## Dataset excerpts
----
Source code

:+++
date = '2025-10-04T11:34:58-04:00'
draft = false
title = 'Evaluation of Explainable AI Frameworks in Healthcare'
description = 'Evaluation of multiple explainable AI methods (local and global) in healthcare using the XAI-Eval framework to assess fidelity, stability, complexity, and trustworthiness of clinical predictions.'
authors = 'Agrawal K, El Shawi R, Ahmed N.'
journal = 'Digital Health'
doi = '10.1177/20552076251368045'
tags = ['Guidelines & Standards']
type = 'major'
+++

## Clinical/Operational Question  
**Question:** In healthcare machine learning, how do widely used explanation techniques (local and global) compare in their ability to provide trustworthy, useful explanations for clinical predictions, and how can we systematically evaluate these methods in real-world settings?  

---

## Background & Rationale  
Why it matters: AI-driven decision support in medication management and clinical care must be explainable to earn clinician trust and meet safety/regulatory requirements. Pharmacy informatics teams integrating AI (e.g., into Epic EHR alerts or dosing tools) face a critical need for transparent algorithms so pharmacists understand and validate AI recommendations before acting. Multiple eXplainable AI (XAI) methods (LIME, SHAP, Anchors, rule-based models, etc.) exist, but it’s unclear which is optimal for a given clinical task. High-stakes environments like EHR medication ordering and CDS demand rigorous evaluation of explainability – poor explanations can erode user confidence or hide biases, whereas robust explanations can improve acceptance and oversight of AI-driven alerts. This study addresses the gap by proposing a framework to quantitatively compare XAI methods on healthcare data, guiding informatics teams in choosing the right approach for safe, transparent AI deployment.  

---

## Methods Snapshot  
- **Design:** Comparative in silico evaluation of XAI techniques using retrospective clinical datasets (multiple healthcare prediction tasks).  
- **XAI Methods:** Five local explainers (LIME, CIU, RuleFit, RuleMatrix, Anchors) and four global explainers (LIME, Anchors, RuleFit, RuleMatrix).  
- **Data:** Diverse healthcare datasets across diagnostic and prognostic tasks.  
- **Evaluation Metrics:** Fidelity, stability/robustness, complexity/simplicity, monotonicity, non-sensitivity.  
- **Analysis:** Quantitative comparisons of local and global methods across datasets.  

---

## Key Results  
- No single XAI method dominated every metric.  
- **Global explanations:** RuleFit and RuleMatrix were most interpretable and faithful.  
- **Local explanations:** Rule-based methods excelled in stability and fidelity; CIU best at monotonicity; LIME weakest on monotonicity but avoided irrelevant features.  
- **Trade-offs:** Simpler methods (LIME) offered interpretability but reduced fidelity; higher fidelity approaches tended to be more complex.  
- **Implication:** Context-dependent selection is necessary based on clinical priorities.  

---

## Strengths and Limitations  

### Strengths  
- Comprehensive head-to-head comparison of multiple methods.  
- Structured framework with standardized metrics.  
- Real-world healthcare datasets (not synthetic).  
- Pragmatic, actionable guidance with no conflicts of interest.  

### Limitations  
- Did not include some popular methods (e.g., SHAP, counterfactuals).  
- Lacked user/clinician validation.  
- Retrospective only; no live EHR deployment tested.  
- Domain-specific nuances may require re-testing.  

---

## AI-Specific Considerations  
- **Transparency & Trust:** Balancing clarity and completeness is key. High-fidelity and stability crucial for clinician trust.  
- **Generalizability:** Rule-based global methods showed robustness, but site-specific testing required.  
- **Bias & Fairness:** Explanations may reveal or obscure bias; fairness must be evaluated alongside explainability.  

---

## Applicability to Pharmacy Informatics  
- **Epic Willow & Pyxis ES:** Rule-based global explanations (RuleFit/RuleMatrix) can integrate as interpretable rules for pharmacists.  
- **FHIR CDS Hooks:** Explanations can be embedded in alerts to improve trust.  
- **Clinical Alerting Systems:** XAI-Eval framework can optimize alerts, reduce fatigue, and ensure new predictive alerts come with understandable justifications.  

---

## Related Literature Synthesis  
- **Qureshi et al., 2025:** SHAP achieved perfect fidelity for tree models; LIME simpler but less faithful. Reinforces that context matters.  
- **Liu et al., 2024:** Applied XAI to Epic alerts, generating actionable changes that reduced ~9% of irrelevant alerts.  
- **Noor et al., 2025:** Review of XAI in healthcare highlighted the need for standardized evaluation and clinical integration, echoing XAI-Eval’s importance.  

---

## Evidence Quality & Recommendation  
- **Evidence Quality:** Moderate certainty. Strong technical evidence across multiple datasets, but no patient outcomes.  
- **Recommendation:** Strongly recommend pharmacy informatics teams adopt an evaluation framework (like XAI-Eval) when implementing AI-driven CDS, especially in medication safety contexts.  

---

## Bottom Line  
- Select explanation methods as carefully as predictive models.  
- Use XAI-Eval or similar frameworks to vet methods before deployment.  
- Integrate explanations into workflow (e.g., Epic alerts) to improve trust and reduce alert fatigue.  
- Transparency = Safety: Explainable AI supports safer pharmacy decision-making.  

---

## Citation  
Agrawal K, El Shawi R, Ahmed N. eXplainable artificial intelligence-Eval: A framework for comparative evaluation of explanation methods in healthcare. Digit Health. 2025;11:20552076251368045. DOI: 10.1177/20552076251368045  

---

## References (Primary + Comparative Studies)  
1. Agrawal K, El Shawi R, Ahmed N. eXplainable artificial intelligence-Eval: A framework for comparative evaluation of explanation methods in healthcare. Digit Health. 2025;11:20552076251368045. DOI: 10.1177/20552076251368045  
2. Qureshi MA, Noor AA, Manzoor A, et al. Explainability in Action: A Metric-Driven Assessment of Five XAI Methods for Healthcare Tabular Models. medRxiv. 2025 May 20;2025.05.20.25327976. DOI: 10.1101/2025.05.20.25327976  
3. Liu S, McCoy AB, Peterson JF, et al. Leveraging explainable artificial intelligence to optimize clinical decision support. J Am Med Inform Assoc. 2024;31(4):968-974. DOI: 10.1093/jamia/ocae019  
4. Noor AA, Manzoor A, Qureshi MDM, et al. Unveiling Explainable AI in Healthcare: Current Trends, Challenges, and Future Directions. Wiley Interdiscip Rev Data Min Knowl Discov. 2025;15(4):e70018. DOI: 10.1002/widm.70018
----
## WHAT YOU ARE ASKED TO DO
What the exercise needs is every record again, word for word.

## RESPONSE TO THE EXERCISE
Source code

:+++
date = '2025-10-04T11:34:58-04:00'
draft = false
title = 'Evaluation of Explainable AI Frameworks in Healthcare'
description = 'Evaluation of multiple explainable AI methods (local and global) in healthcare using the XAI-Eval framework to assess fidelity, stability, complexity, and trustworthiness of clinical predictions.'
authors = 'Agrawal K, El Shawi R, Ahmed N.'
journal = 'Digital Health'
doi = '10.1177/20552076251368045'
tags = ['Guidelines & Standards']
type = 'major'
+++

## Clinical/Operational Question  
**Question:** In healthcare machine learning, how do widely used explanation techniques (local and global) compare in their ability to provide trustworthy, useful explanations for clinical predictions, and how can we systematically evaluate these methods in real-world settings?  

---

## Background & Rationale  
Why it matters: AI-driven decision support in medication management and clinical care must be explainable to earn clinician trust and meet safety/regulatory requirements. Pharmacy informatics teams integrating AI (e.g., into Epic EHR alerts or dosing tools) face a critical need for transparent algorithms so pharmacists understand and validate AI recommendations before acting. Multiple eXplainable AI (XAI) methods (LIME, SHAP, Anchors, rule-based models, etc.) exist, but it’s unclear which is optimal for a given clinical task. High-stakes environments like EHR medication ordering and CDS demand rigorous evaluation of explainability – poor explanations can erode user confidence or hide biases, whereas robust explanations can improve acceptance and oversight of AI-driven alerts. This study addresses the gap by proposing a framework to quantitatively compare XAI methods on healthcare data, guiding informatics teams in choosing the right approach for safe, transparent AI deployment.  

---

## Methods Snapshot  
- **Design:** Comparative in silico evaluation of XAI techniques using retrospective clinical datasets (multiple healthcare prediction tasks).  
- **XAI Methods:** Five local explainers (LIME, CIU, RuleFit, RuleMatrix, Anchors) and four global explainers (LIME, Anchors, RuleFit, RuleMatrix).  
- **Data:** Diverse healthcare datasets across diagnostic and prognostic tasks.  
- **Evaluation Metrics:** Fidelity, stability/robustness, complexity/simplicity, monotonicity, non-sensitivity.  
- **Analysis:** Quantitative comparisons of local and global methods across datasets.  

---

## Key Results  
- No single XAI method dominated every metric.  
- **Global explanations:** RuleFit and RuleMatrix were most interpretable and faithful.  
- **Local explanations:** Rule-based methods excelled in stability and fidelity; CIU best at monotonicity; LIME weakest on monotonicity but avoided irrelevant features.  
- **Trade-offs:** Simpler methods (LIME) offered interpretability but reduced fidelity; higher fidelity approaches tended to be more complex.  
- **Implication:** Context-dependent selection is necessary based on clinical priorities.  

---

## Strengths and Limitations  

### Strengths  
- Comprehensive head-to-head comparison of multiple methods.  
- Structured framework with standardized metrics.  
- Real-world healthcare datasets (not synthetic).  
- Pragmatic, actionable guidance with no conflicts of interest.  

### Limitations  
- Did not include some popular methods (e.g., SHAP, counterfactuals).  
- Lacked user/clinician validation.  
- Retrospective only; no live EHR deployment tested.  
- Domain-specific nuances may require re-testing.  

---

## AI-Specific Considerations  
- **Transparency & Trust:** Balancing clarity and completeness is key. High-fidelity and stability crucial for clinician trust.  
- **Generalizability:** Rule-based global methods showed robustness, but site-specific testing required.  
- **Bias & Fairness:** Explanations may reveal or obscure bias; fairness must be evaluated alongside explainability.  

---

## Applicability to Pharmacy Informatics  
- **Epic Willow & Pyxis ES:** Rule-based global explanations (RuleFit/RuleMatrix) can integrate as interpretable rules for pharmacists.  
- **FHIR CDS Hooks:** Explanations can be embedded in alerts to improve trust.  
- **Clinical Alerting Systems:** XAI-Eval framework can optimize alerts, reduce fatigue, and ensure new predictive alerts come with understandable justifications.  

---

## Related Literature Synthesis  
- **Qureshi et al., 2025:** SHAP achieved perfect fidelity for tree models; LIME simpler but less faithful. Reinforces that context matters.  
- **Liu et al., 2024:** Applied XAI to Epic alerts, generating actionable changes that reduced ~9% of irrelevant alerts.  
- **Noor et al., 2025:** Review of XAI in healthcare highlighted the need for standardized evaluation and clinical integration, echoing XAI-Eval’s importance.  

---

## Evidence Quality & Recommendation  
- **Evidence Quality:** Moderate certainty. Strong technical evidence across multiple datasets, but no patient outcomes.  
- **Recommendation:** Strongly recommend pharmacy informatics teams adopt an evaluation framework (like XAI-Eval) when implementing AI-driven CDS, especially in medication safety contexts.  

---

## Bottom Line  
- Select explanation methods as carefully as predictive models.  
- Use XAI-Eval or similar frameworks to vet methods before deployment.  
- Integrate explanations into workflow (e.g., Epic alerts) to improve trust and reduce alert fatigue.  
- Transparency = Safety: Explainable AI supports safer pharmacy decision-making.  

---

## Citation  
Agrawal K, El Shawi R, Ahmed N. eXplainable artificial intelligence-Eval: A framework for comparative evaluation of explanation methods in healthcare. Digit Health. 2025;11:20552076251368045. DOI: 10.1177/20552076251368045  

---

## References (Primary + Comparative Studies)  
1. Agrawal K, El Shawi R, Ahmed N. eXplainable artificial intelligence-Eval: A framework for comparative evaluation of explanation methods in healthcare. Digit Health. 2025;11:20552076251368045. DOI: 10.1177/20552076251368045  
2. Qureshi MA, Noor AA, Manzoor A, et al. Explainability in Action: A Metric-Driven Assessment of Five XAI Methods for Healthcare Tabular Models. medRxiv. 2025 May 20;2025.05.20.25327976. DOI: 10.1101/2025.05.20.25327976  
3. Liu S, McCoy AB, Peterson JF, et al. Leveraging explainable artificial intelligence to optimize clinical decision support. J Am Med Inform Assoc. 2024;31(4):968-974. DOI: 10.1093/jamia/ocae019  
4. Noor AA, Manzoor A, Qureshi MDM, et al. Unveiling Explainable AI in Healthcare: Current Trends, Challenges, and Future Directions. Wiley Interdiscip Rev Data Min Knowl Discov. 2025;15(4):e70018. DOI: 10.1002/widm.70018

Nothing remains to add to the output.